WHAT TO PRODUCE: Look over the listing below and say how many of its lines include the string "consumption"; give no more than that number.

RECORDS FOR PROCESSING:
Content starts

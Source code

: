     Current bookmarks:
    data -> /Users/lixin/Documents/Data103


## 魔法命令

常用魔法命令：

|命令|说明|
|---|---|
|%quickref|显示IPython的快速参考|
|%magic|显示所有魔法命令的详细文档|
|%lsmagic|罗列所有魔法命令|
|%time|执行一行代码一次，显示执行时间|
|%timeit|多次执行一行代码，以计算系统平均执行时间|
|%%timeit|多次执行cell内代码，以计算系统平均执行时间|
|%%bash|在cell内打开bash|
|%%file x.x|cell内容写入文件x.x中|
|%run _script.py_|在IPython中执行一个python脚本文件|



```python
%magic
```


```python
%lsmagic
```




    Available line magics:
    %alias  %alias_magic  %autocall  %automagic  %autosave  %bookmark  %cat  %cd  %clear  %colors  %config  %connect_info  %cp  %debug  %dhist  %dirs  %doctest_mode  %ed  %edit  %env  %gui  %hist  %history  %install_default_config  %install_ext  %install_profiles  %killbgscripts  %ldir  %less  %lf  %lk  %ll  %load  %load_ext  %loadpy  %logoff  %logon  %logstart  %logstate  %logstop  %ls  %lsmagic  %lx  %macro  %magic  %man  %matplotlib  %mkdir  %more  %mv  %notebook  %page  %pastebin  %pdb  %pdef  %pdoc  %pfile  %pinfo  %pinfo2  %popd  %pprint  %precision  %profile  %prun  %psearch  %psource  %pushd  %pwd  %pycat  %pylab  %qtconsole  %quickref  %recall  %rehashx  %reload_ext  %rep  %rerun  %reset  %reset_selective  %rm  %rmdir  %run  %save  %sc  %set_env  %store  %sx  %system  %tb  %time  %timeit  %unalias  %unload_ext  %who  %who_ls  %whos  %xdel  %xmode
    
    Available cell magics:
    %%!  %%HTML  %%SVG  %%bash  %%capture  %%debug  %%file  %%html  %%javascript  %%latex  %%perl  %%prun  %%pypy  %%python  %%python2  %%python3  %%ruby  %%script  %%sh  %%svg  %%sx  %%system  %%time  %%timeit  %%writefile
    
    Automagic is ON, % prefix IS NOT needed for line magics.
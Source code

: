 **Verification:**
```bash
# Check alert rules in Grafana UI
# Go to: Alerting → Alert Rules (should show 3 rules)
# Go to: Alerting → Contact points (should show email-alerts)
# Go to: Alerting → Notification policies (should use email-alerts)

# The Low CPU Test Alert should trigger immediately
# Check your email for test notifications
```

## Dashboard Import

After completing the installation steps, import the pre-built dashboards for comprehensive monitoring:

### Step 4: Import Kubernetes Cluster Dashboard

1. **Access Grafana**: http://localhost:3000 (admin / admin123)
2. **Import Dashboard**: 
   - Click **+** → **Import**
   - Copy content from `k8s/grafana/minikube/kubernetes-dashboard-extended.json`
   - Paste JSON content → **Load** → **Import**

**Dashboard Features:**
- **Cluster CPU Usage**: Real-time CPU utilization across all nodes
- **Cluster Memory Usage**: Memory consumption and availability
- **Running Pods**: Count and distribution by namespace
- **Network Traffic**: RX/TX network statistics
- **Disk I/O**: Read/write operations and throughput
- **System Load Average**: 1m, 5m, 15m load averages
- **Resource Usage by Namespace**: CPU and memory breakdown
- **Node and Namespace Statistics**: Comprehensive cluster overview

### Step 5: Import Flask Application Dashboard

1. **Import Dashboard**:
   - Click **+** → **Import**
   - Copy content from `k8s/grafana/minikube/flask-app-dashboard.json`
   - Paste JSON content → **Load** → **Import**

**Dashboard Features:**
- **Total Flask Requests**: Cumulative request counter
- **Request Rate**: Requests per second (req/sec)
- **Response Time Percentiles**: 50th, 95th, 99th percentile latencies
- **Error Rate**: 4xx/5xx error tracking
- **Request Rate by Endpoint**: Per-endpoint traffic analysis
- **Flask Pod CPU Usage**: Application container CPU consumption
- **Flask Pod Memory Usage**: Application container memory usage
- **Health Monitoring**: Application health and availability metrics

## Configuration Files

Content ends

ANSWER: 2